**DIRECTIONS:** Apart from the images, every record here needs to be copied exactly.

[Extracted records]
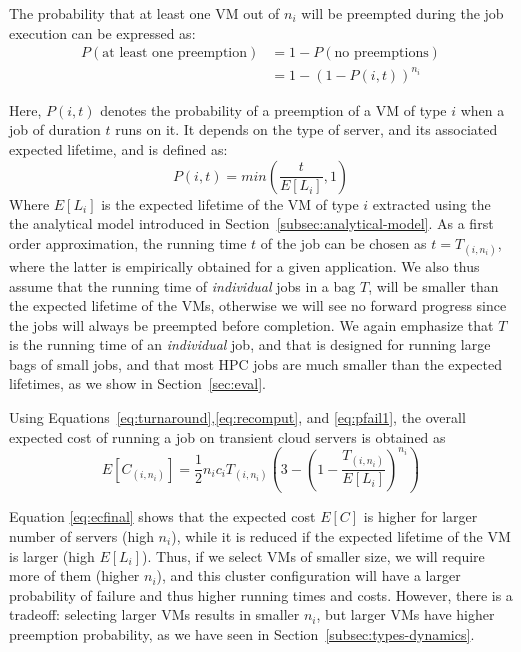 The probability that at least one VM out of $n_i$ will be preempted during the job execution can be expressed as:
\begin{align}
  \label{eq:pfail1}
  P(\text{at least one preemption}) &= 1-P(\text{no preemptions}) \\
                                 &= 1-\left(1-P\left(i, t\right)\right)^{n_i}
\end{align}

Here, $P(i, t)$ denotes the probability of a preemption of a VM of type $i$ when a job of duration $t$ runs on it. 
%
It depends on the type of server, and its associated expected lifetime, and is defined as:
\begin{equation}
  \label{eq:pi}
  P(i, t) = min\left(\dfrac{t}{E[L_i]}, 1\right)
\end{equation}
Where $E[L_i]$ is the expected lifetime of the VM of type $i$ extracted using the the analytical model introduced in Section~\ref{subsec:analytical-model}.
As a first order approximation, the running time $t$ of the job can be chosen as $t=T_{( i,n_i )}$, where the latter is empirically obtained for a given application.
We also thus assume that the running time of \emph{individual} jobs in a bag $T$, will be smaller than the expected lifetime of the VMs, otherwise we will see no forward progress since the jobs will always be preempted before completion.
We again emphasize that $T$ is the running time of an \emph{individual} job, and that \sysname is designed for running large bags of small jobs, and that most HPC jobs are much smaller than the expected lifetimes, as we show in Section~\ref{sec:eval}. 



Using Equations~\ref{eq:turnaround},\ref{eq:recomput}, and \ref{eq:pfail1}, the overall expected cost of running a job on transient cloud servers is obtained as
\begin{equation}
  \label{eq:ecfinal}
  E[C_{( i,n_i )}] = \frac{1}{2}n_i c_i T_{( i,n_i )}\left(3 - \left(1-\dfrac{T_{( i,n_i )}}{E[L_i]}\right)^{n_i}\right)
\end{equation}

Equation \ref{eq:ecfinal} shows that the expected cost $E[C]$ is higher for larger number of servers (high $n_i$), while it is reduced if the expected lifetime of the VM is larger (high $E[L_i]$).
%
Thus, if we select VMs of smaller size, we will require more of them (higher $n_i$), and this cluster configuration will have a larger probability of failure and thus higher running times and costs.
However, there is a tradeoff: selecting larger VMs results in smaller $n_i$, but larger VMs have higher preemption probability, as we have seen in Section~\ref{subsec:types-dynamics}. 




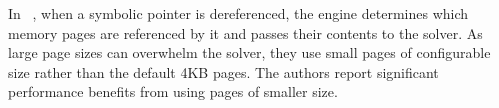 In {\sc \stwoe}~\cite{CKC-TOCS12}, when a symbolic pointer is dereferenced, the engine determines which memory pages are referenced by it and passes their contents to the solver. As large page sizes can overwhelm the solver, they use small pages of configurable size rather than the default 4KB pages. The authors report significant performance benefits from using pages of smaller size.

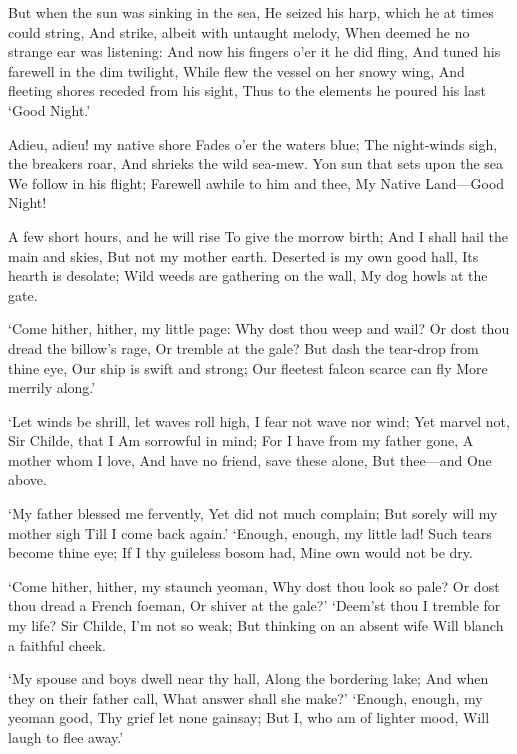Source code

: \documentclass[10pt,twocolumn]{book}
\begin{document}
   But when the sun was sinking in the sea,
   He seized his harp, which he at times could string,
   And strike, albeit with untaught melody,
   When deemed he no strange ear was listening:
   And now his fingers o'er it he did fling,
   And tuned his farewell in the dim twilight,
   While flew the vessel on her snowy wing,
   And fleeting shores receded from his sight,
Thus to the elements he poured his last `Good Night.'

\spatium {1\leading}

\begin{versus}

  \Forma {}
  \Facies          {\strophe}
  \Locus \textus {+2em}

Adieu, adieu! my native shore
   Fades o'er the waters blue;
The night-winds sigh, the breakers roar,
   And shrieks the wild sea-mew.
Yon sun that sets upon the sea
   We follow in his flight;
Farewell awhile to him and thee,
   My Native Land---Good Night!

A few short hours, and he will rise
   To give the morrow birth;
And I shall hail the main and skies,
   But not my mother earth.
Deserted is my own good hall,
   Its hearth is desolate;
Wild weeds are gathering on the wall,
   My dog howls at the gate.

`Come hither, hither, my little page:
   Why dost thou weep and wail?
Or dost thou dread the billow's rage,
   Or tremble at the gale?
But dash the tear-drop from thine eye,
   Our ship is swift and strong;
Our fleetest falcon scarce can fly
   More merrily along.'

`Let winds be shrill, let waves roll high,
   I fear not wave nor wind;
Yet marvel not, Sir Childe, that I
   Am sorrowful in mind;
For I have from my father gone,
   A mother whom I love,
And have no friend, save these alone,
   But thee---and One above.

`My father blessed me fervently,
   Yet did not much complain;
But sorely will my mother sigh
   Till I come back again.'\textemdash
`Enough, enough, my little lad!
   Such tears become thine eye;
If I thy guileless bosom had,
   Mine own would not be dry.

`Come hither, hither, my staunch yeoman,
   Why dost thou look so pale?
Or dost thou dread a French foeman,
   Or shiver at the gale?'\textemdash
`Deem'st thou I tremble for my life?
   Sir Childe, I'm not so weak;
But thinking on an absent wife
   Will blanch a faithful cheek.

`My spouse and boys dwell near thy hall,
   Along the bordering lake;
And when they on their father call,
   What answer shall she make?'\textemdash
`Enough, enough, my yeoman good,
   Thy grief let none gainsay;
But I, who am of lighter mood,
   Will laugh to flee away.'


\end{versus}
\end{document}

**RESPONSE:**
 The probability that at least one VM out of $n_i$ will be preempted during the job execution can be expressed as:
\begin{align}
  \label{eq:pfail1}
  P(\text{at least one preemption}) &= 1-P(\text{no preemptions}) \\
                                 &= 1-\left(1-P\left(i, t\right)\right)^{n_i}
\end{align}

Here, $P(i, t)$ denotes the probability of a preemption of a VM of type $i$ when a job of duration $t$ runs on it. 
%
It depends on the type of server, and its associated expected lifetime, and is defined as:
\begin{equation}
  \label{eq:pi}
  P(i, t) = min\left(\dfrac{t}{E[L_i]}, 1\right)
\end{equation}
Where $E[L_i]$ is the expected lifetime of the VM of type $i$ extracted using the the analytical model introduced in Section~\ref{subsec:analytical-model}.
As a first order approximation, the running time $t$ of the job can be chosen as $t=T_{( i,n_i )}$, where the latter is empirically obtained for a given application.
We also thus assume that the running time of \emph{individual} jobs in a bag $T$, will be smaller than the expected lifetime of the VMs, otherwise we will see no forward progress since the jobs will always be preempted before completion.
We again emphasize that $T$ is the running time of an \emph{individual} job, and that \sysname is designed for running large bags of small jobs, and that most HPC jobs are much smaller than the expected lifetimes, as we show in Section~\ref{sec:eval}. 



Using Equations~\ref{eq:turnaround},\ref{eq:recomput}, and \ref{eq:pfail1}, the overall expected cost of running a job on transient cloud servers is obtained as
\begin{equation}
  \label{eq:ecfinal}
  E[C_{( i,n_i )}] = \frac{1}{2}n_i c_i T_{( i,n_i )}\left(3 - \left(1-\dfrac{T_{( i,n_i )}}{E[L_i]}\right)^{n_i}\right)
\end{equation}

Equation \ref{eq:ecfinal} shows that the expected cost $E[C]$ is higher for larger number of servers (high $n_i$), while it is reduced if the expected lifetime of the VM is larger (high $E[L_i]$).
%
Thus, if we select VMs of smaller size, we will require more of them (higher $n_i$), and this cluster configuration will have a larger probability of failure and thus higher running times and costs.
However, there is a tradeoff: selecting larger VMs results in smaller $n_i$, but larger VMs have higher preemption probability, as we have seen in Section~\ref{subsec:types-dynamics}. 




 In {\sc \stwoe}~\cite{CKC-TOCS12}, when a symbolic pointer is dereferenced, the engine determines which memory pages are referenced by it and passes their contents to the solver. As large page sizes can overwhelm the solver, they use small pages of configurable size rather than the default 4KB pages. The authors report significant performance benefits from using pages of smaller size.

Source code

: \documentclass[10pt,twocolumn]{book}
\begin{document}
   But when the sun was sinking in the sea,
   He seized his harp, which he at times could string,
   And strike, albeit with untaught melody,
   When deemed he no strange ear was listening:
   And now his fingers o'er it he did fling,
   And tuned his farewell in the dim twilight,
   While flew the vessel on her snowy wing,
   And fleeting shores receded from his sight,
Thus to the elements he poured his last `Good Night.'

\spatium {1\leading}

\begin{versus}

  \Forma {}
  \Facies          {\strophe}
  \Locus \textus {+2em}

Adieu, adieu! my native shore
   Fades o'er the waters blue;
The night-winds sigh, the breakers roar,
   And shrieks the wild sea-mew.
Yon sun that sets upon the sea
   We follow in his flight;
Farewell awhile to him and thee,
   My Native Land---Good Night!

A few short hours, and he will rise
   To give the morrow birth;
And I shall hail the main and skies,
   But not my mother earth.
Deserted is my own good hall,
   Its hearth is desolate;
Wild weeds are gathering on the wall,
   My dog howls at the gate.

`Come hither, hither, my little page:
   Why dost thou weep and wail?
Or dost thou dread the billow's rage,
   Or tremble at the gale?
But dash the tear-drop from thine eye,
   Our ship is swift and strong;
Our fleetest falcon scarce can fly
   More merrily along.'

`Let winds be shrill, let waves roll high,
   I fear not wave nor wind;
Yet marvel not, Sir Childe, that I
   Am sorrowful in mind;
For I have from my father gone,
   A mother whom I love,
And have no friend, save these alone,
   But thee---and One above.

`My father blessed me fervently,
   Yet did not much complain;
But sorely will my mother sigh
   Till I come back again.'\textemdash
`Enough, enough, my little lad!
   Such tears become thine eye;
If I thy guileless bosom had,
   Mine own would not be dry.

`Come hither, hither, my staunch yeoman,
   Why dost thou look so pale?
Or dost thou dread a French foeman,
   Or shiver at the gale?'\textemdash
`Deem'st thou I tremble for my life?
   Sir Childe, I'm not so weak;
But thinking on an absent wife
   Will blanch a faithful cheek.

`My spouse and boys dwell near thy hall,
   Along the bordering lake;
And when they on their father call,
   What answer shall she make?'\textemdash
`Enough, enough, my yeoman good,
   Thy grief let none gainsay;
But I, who am of lighter mood,
   Will laugh to flee away.'


\end{versus}
\end{document}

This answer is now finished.